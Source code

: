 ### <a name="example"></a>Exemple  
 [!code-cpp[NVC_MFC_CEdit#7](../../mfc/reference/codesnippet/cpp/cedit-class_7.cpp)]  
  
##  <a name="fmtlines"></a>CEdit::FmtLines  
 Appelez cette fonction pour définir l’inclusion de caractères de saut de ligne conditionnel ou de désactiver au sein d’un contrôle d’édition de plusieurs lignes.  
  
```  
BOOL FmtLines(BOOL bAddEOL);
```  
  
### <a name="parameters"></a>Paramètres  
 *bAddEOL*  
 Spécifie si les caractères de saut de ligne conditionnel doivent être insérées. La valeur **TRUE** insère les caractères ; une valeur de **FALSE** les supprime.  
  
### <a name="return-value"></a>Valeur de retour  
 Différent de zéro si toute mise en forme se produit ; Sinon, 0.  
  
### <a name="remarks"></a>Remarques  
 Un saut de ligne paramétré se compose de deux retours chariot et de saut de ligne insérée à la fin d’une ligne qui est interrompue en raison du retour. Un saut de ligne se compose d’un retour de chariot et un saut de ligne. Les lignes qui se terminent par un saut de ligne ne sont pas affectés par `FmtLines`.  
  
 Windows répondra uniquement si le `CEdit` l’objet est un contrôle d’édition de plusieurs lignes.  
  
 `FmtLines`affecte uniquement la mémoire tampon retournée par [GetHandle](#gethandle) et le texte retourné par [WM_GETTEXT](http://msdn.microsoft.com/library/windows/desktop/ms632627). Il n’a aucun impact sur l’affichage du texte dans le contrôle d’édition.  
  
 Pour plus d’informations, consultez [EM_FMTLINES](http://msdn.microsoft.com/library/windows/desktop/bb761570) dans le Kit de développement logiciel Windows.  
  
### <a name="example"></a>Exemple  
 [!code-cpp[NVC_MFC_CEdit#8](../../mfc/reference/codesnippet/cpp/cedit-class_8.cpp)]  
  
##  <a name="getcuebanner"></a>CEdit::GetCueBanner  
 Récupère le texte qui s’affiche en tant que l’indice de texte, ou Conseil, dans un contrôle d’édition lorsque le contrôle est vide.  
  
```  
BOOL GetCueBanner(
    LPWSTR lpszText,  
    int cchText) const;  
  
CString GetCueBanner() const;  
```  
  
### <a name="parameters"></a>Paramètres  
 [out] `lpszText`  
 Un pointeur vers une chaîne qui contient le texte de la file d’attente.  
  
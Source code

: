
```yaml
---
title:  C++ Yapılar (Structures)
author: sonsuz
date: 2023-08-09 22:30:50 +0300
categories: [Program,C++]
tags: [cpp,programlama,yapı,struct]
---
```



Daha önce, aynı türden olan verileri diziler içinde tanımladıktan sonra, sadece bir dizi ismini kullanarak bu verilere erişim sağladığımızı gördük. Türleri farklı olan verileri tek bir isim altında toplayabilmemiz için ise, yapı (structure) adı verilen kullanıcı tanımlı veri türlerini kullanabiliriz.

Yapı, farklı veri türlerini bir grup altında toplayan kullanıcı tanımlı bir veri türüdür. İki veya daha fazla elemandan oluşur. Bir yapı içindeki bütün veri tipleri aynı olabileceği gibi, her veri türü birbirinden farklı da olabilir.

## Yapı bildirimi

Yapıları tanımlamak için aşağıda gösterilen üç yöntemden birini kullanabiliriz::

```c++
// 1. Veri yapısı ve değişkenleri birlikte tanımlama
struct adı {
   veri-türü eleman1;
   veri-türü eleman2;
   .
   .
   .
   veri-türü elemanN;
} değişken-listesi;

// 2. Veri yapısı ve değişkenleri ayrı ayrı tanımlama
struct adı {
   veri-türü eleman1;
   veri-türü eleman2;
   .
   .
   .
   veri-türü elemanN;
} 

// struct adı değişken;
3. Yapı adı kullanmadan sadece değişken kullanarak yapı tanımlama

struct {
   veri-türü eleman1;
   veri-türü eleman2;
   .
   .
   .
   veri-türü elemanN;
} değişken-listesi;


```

· · · · ·

◆ THE PROBLEM: Say the number of lines in the records above that include the string "Exemple", and no more.

◆ RESULT OF THIS TASK: 2